ASSIGNED TASK
Retype everything in the listing, leaving each line exactly as it is.

==================================================

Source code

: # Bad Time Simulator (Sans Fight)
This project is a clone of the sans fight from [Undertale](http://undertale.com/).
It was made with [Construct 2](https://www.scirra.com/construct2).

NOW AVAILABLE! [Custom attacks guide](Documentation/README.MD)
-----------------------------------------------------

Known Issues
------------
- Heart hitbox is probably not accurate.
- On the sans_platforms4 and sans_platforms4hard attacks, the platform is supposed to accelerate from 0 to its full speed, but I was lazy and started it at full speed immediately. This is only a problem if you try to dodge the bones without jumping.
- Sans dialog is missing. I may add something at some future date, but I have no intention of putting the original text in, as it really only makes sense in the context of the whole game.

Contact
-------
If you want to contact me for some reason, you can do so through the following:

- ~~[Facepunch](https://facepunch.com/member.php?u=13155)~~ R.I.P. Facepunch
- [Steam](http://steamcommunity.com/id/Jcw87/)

==================================================

RESULT
Source code

: # Bad Time Simulator (Sans Fight)
This project is a clone of the sans fight from [Undertale](http://undertale.com/).
It was made with [Construct 2](https://www.scirra.com/construct2).

NOW AVAILABLE! [Custom attacks guide](Documentation/README.MD)
-----------------------------------------------------

Known Issues
------------
- Heart hitbox is probably not accurate.
- On the sans_platforms4 and sans_platforms4hard attacks, the platform is supposed to accelerate from 0 to its full speed, but I was lazy and started it at full speed immediately. This is only a problem if you try to dodge the bones without jumping.
- Sans dialog is missing. I may add something at some future date, but I have no intention of putting the original text in, as it really only makes sense in the context of the whole game.

Contact
-------
If you want to contact me for some reason, you can do so through the following:

- ~~[Facepunch](https://facepunch.com/member.php?u=13155)~~ R.I.P. Facepunch
- [Steam](http://steamcommunity.com/id/Jcw87/)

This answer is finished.